• **Saved entries**:

---

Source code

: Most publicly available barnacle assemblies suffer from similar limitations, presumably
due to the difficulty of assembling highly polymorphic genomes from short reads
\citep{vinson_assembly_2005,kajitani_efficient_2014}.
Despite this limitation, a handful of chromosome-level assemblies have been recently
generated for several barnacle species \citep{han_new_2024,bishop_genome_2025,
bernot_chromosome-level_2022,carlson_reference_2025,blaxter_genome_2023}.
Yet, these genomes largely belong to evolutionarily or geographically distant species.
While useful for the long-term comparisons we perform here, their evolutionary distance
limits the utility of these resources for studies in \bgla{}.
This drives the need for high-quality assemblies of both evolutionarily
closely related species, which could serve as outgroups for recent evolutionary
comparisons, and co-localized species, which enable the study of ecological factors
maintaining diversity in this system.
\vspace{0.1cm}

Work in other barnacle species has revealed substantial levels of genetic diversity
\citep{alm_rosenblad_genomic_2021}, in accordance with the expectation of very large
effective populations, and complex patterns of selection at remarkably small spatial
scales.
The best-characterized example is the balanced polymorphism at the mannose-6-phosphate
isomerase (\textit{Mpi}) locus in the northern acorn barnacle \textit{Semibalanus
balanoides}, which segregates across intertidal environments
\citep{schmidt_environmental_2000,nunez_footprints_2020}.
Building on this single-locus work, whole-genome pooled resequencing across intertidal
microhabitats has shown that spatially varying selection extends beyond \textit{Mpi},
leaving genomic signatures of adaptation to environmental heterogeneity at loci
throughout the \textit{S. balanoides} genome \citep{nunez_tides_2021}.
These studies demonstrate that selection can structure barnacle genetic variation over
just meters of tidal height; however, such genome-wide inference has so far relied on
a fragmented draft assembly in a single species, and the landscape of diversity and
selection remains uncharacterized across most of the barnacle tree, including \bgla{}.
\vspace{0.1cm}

---

• **What this task involves**:
Looking over the entries above, how many lines contain the string "diversity"? State the number and nothing else.

• **Task output**:
3